> [What is expected]:
Your answer should be each line of the entries that contains the word "Claude", copied in full.

□ □ □ □ □ □ □

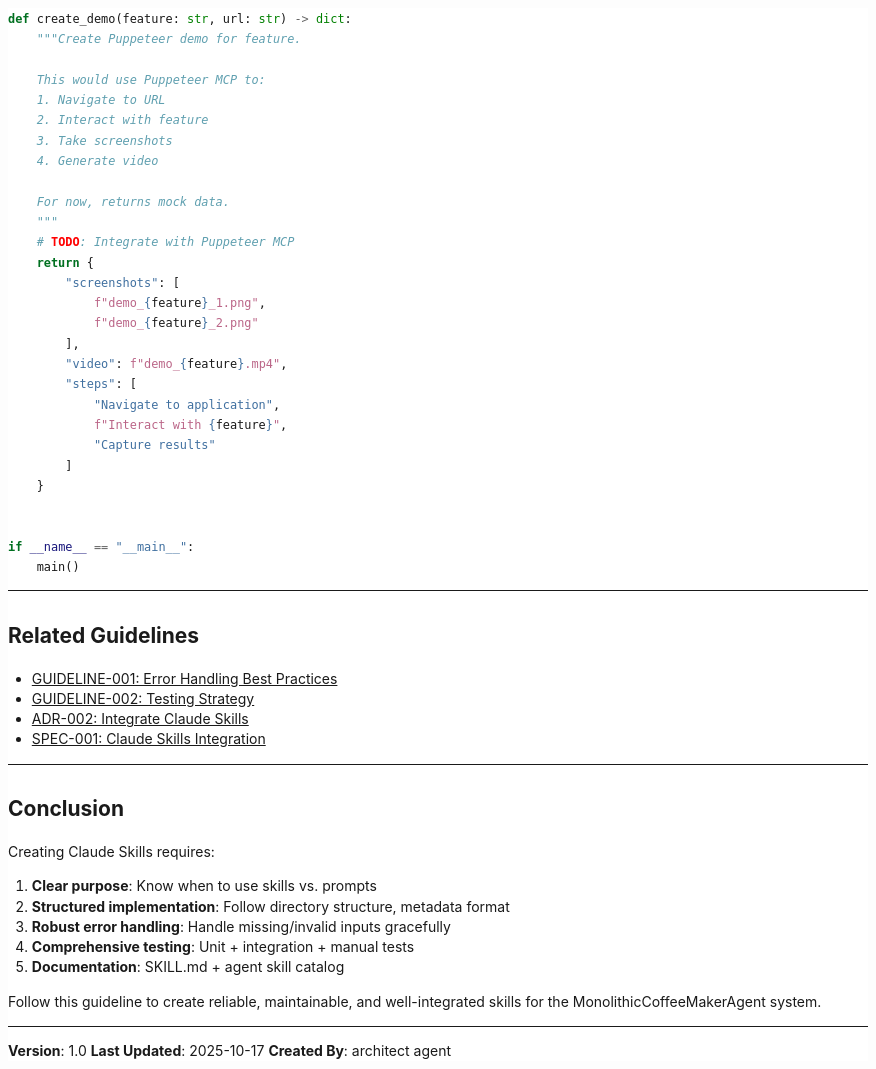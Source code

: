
 ```python
def create_demo(feature: str, url: str) -> dict:
    """Create Puppeteer demo for feature.

    This would use Puppeteer MCP to:
    1. Navigate to URL
    2. Interact with feature
    3. Take screenshots
    4. Generate video

    For now, returns mock data.
    """
    # TODO: Integrate with Puppeteer MCP
    return {
        "screenshots": [
            f"demo_{feature}_1.png",
            f"demo_{feature}_2.png"
        ],
        "video": f"demo_{feature}.mp4",
        "steps": [
            "Navigate to application",
            f"Interact with {feature}",
            "Capture results"
        ]
    }


if __name__ == "__main__":
    main()
```

---

## Related Guidelines

- [GUIDELINE-001: Error Handling Best Practices](./GUIDELINE-001-error-handling.md)
- [GUIDELINE-002: Testing Strategy](./GUIDELINE-002-testing-strategy.md)
- [ADR-002: Integrate Claude Skills](../decisions/ADR-002-integrate-claude-skills.md)
- [SPEC-001: Claude Skills Integration](../specs/SPEC-001-claude-skills-integration.md)

---

## Conclusion

Creating Claude Skills requires:
1. **Clear purpose**: Know when to use skills vs. prompts
2. **Structured implementation**: Follow directory structure, metadata format
3. **Robust error handling**: Handle missing/invalid inputs gracefully
4. **Comprehensive testing**: Unit + integration + manual tests
5. **Documentation**: SKILL.md + agent skill catalog

Follow this guideline to create reliable, maintainable, and well-integrated skills for the MonolithicCoffeeMakerAgent system.

---

**Version**: 1.0
**Last Updated**: 2025-10-17
**Created By**: architect agent
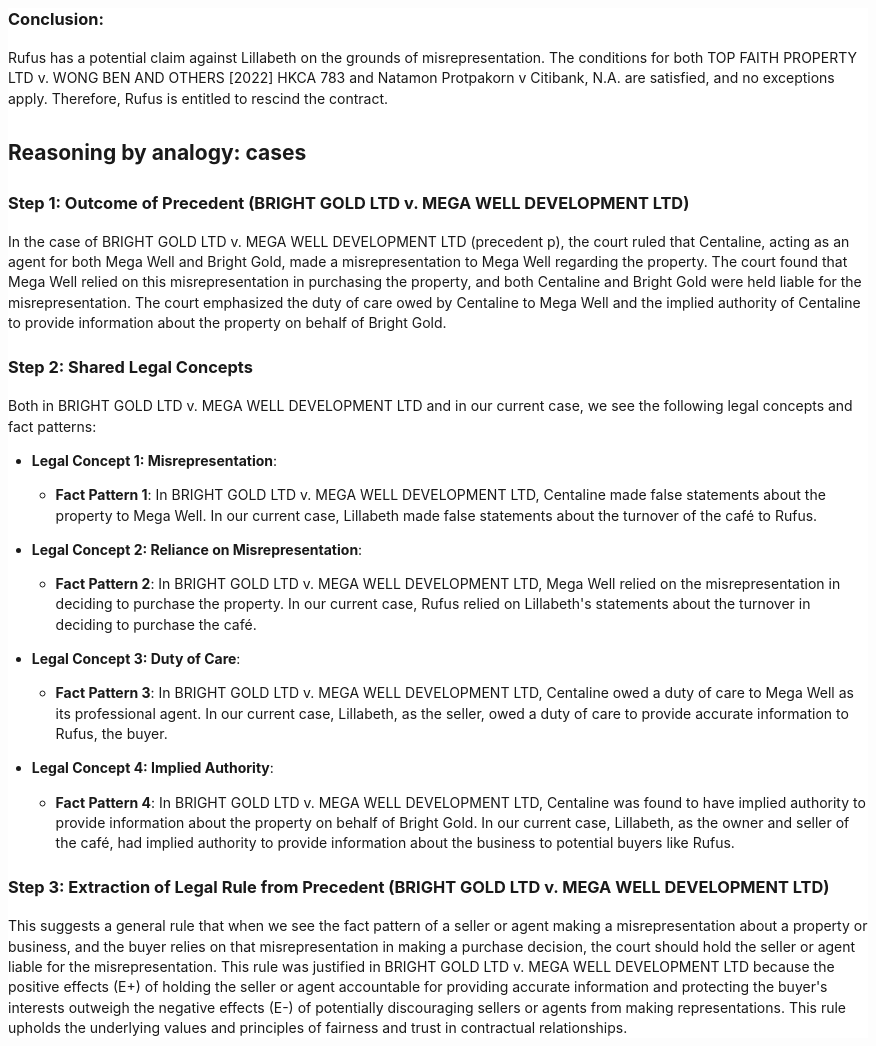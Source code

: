 ### Conclusion:

Rufus has a potential claim against Lillabeth on the grounds of misrepresentation. The conditions for both TOP FAITH PROPERTY LTD v. WONG BEN AND OTHERS [2022] HKCA 783 and Natamon Protpakorn v Citibank, N.A. are satisfied, and no exceptions apply. Therefore, Rufus is entitled to rescind the contract.

## Reasoning by analogy: cases

### Step 1: Outcome of Precedent (BRIGHT GOLD LTD v. MEGA WELL DEVELOPMENT LTD)

In the case of BRIGHT GOLD LTD v. MEGA WELL DEVELOPMENT LTD (precedent p), the court ruled that Centaline, acting as an agent for both Mega Well and Bright Gold, made a misrepresentation to Mega Well regarding the property. The court found that Mega Well relied on this misrepresentation in purchasing the property, and both Centaline and Bright Gold were held liable for the misrepresentation. The court emphasized the duty of care owed by Centaline to Mega Well and the implied authority of Centaline to provide information about the property on behalf of Bright Gold.

### Step 2: Shared Legal Concepts

Both in BRIGHT GOLD LTD v. MEGA WELL DEVELOPMENT LTD and in our current case, we see the following legal concepts and fact patterns:

- **Legal Concept 1: Misrepresentation**: 
  - **Fact Pattern 1**: In BRIGHT GOLD LTD v. MEGA WELL DEVELOPMENT LTD, Centaline made false statements about the property to Mega Well. In our current case, Lillabeth made false statements about the turnover of the café to Rufus.
  
- **Legal Concept 2: Reliance on Misrepresentation**: 
  - **Fact Pattern 2**: In BRIGHT GOLD LTD v. MEGA WELL DEVELOPMENT LTD, Mega Well relied on the misrepresentation in deciding to purchase the property. In our current case, Rufus relied on Lillabeth's statements about the turnover in deciding to purchase the café.
  
- **Legal Concept 3: Duty of Care**: 
  - **Fact Pattern 3**: In BRIGHT GOLD LTD v. MEGA WELL DEVELOPMENT LTD, Centaline owed a duty of care to Mega Well as its professional agent. In our current case, Lillabeth, as the seller, owed a duty of care to provide accurate information to Rufus, the buyer.
  
- **Legal Concept 4: Implied Authority**: 
  - **Fact Pattern 4**: In BRIGHT GOLD LTD v. MEGA WELL DEVELOPMENT LTD, Centaline was found to have implied authority to provide information about the property on behalf of Bright Gold. In our current case, Lillabeth, as the owner and seller of the café, had implied authority to provide information about the business to potential buyers like Rufus.

### Step 3: Extraction of Legal Rule from Precedent (BRIGHT GOLD LTD v. MEGA WELL DEVELOPMENT LTD)

This suggests a general rule that when we see the fact pattern of a seller or agent making a misrepresentation about a property or business, and the buyer relies on that misrepresentation in making a purchase decision, the court should hold the seller or agent liable for the misrepresentation. This rule was justified in BRIGHT GOLD LTD v. MEGA WELL DEVELOPMENT LTD because the positive effects (E+) of holding the seller or agent accountable for providing accurate information and protecting the buyer's interests outweigh the negative effects (E-) of potentially discouraging sellers or agents from making representations. This rule upholds the underlying values and principles of fairness and trust in contractual relationships.
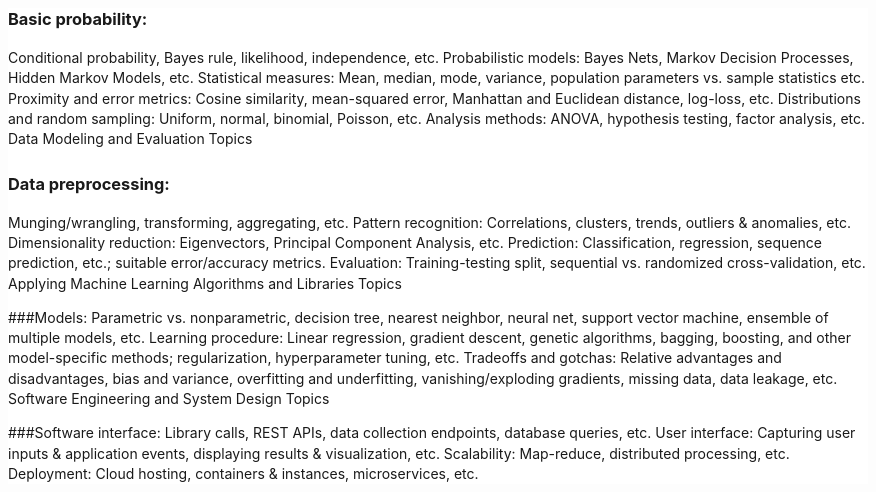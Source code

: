 ### Basic probability: 

Conditional probability, Bayes rule, likelihood, independence, etc.
Probabilistic models: Bayes Nets, Markov Decision Processes, Hidden Markov Models, etc.
Statistical measures: Mean, median, mode, variance, population parameters vs. sample statistics etc.
Proximity and error metrics: Cosine similarity, mean-squared error, Manhattan and Euclidean distance, log-loss, etc.
Distributions and random sampling: Uniform, normal, binomial, Poisson, etc.
Analysis methods: ANOVA, hypothesis testing, factor analysis, etc.
Data Modeling and Evaluation
Topics

### Data preprocessing: 
Munging/wrangling, transforming, aggregating, etc.
Pattern recognition: Correlations, clusters, trends, outliers & anomalies, etc.
Dimensionality reduction: Eigenvectors, Principal Component Analysis, etc.
Prediction: Classification, regression, sequence prediction, etc.; suitable error/accuracy metrics.
Evaluation: Training-testing split, sequential vs. randomized cross-validation, etc.
Applying Machine Learning Algorithms and Libraries
Topics

###Models: 
Parametric vs. nonparametric, decision tree, nearest neighbor, neural net, support vector machine, ensemble of multiple models, etc.
Learning procedure: Linear regression, gradient descent, genetic algorithms, bagging, boosting, and other model-specific methods; regularization, hyperparameter tuning, etc.
Tradeoffs and gotchas: Relative advantages and disadvantages, bias and variance, overfitting and underfitting, vanishing/exploding gradients, missing data, data leakage, etc.
Software Engineering and System Design
Topics

###Software interface: 
Library calls, REST APIs, data collection endpoints, database queries, etc.
User interface: Capturing user inputs & application events, displaying results & visualization, etc.
Scalability: Map-reduce, distributed processing, etc.
Deployment: Cloud hosting, containers & instances, microservices, etc.
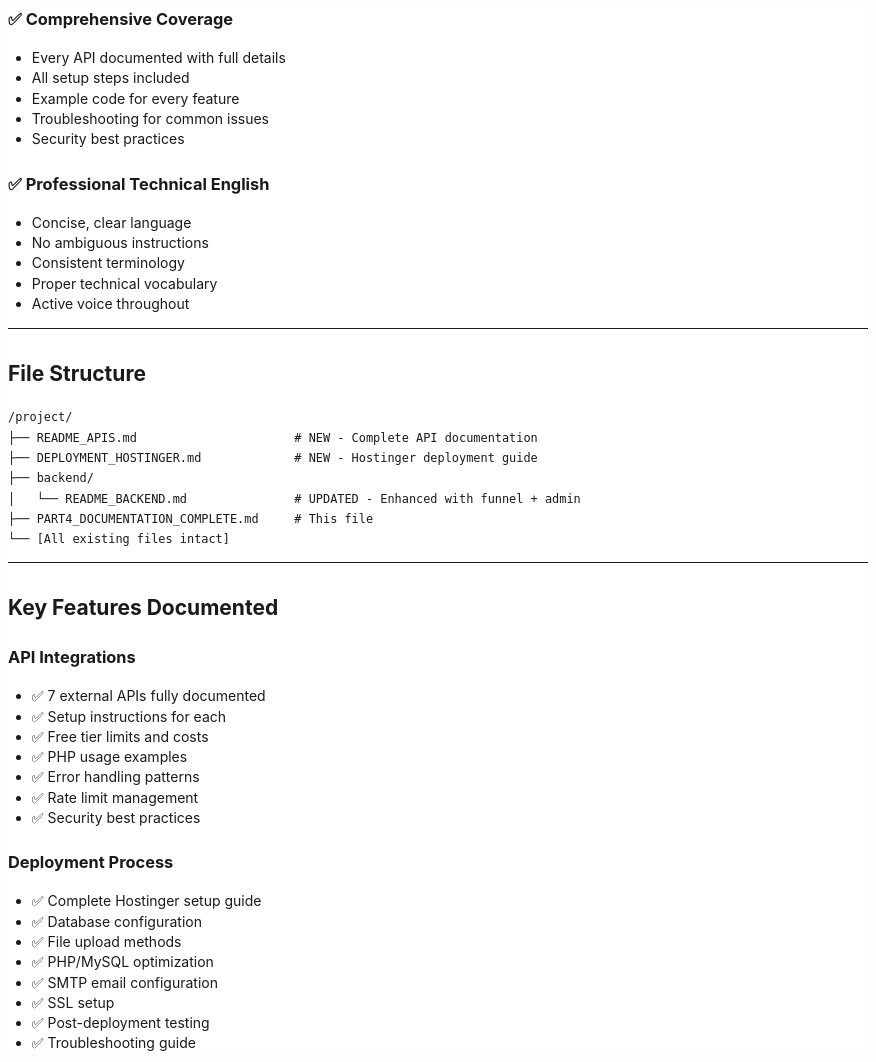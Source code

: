 ### ✅ Comprehensive Coverage
- Every API documented with full details
- All setup steps included
- Example code for every feature
- Troubleshooting for common issues
- Security best practices

### ✅ Professional Technical English
- Concise, clear language
- No ambiguous instructions
- Consistent terminology
- Proper technical vocabulary
- Active voice throughout

---

## File Structure

```
/project/
├── README_APIS.md                      # NEW - Complete API documentation
├── DEPLOYMENT_HOSTINGER.md             # NEW - Hostinger deployment guide
├── backend/
│   └── README_BACKEND.md               # UPDATED - Enhanced with funnel + admin
├── PART4_DOCUMENTATION_COMPLETE.md     # This file
└── [All existing files intact]
```

---

## Key Features Documented

### API Integrations
- ✅ 7 external APIs fully documented
- ✅ Setup instructions for each
- ✅ Free tier limits and costs
- ✅ PHP usage examples
- ✅ Error handling patterns
- ✅ Rate limit management
- ✅ Security best practices

### Deployment Process
- ✅ Complete Hostinger setup guide
- ✅ Database configuration
- ✅ File upload methods
- ✅ PHP/MySQL optimization
- ✅ SMTP email configuration
- ✅ SSL setup
- ✅ Post-deployment testing
- ✅ Troubleshooting guide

□ □ □ □ □ □ □

> [Result]:
- [ADR-002: Integrate Claude Skills](../decisions/ADR-002-integrate-claude-skills.md)
- [SPEC-001: Claude Skills Integration](../specs/SPEC-001-claude-skills-integration.md)
Creating Claude Skills requires:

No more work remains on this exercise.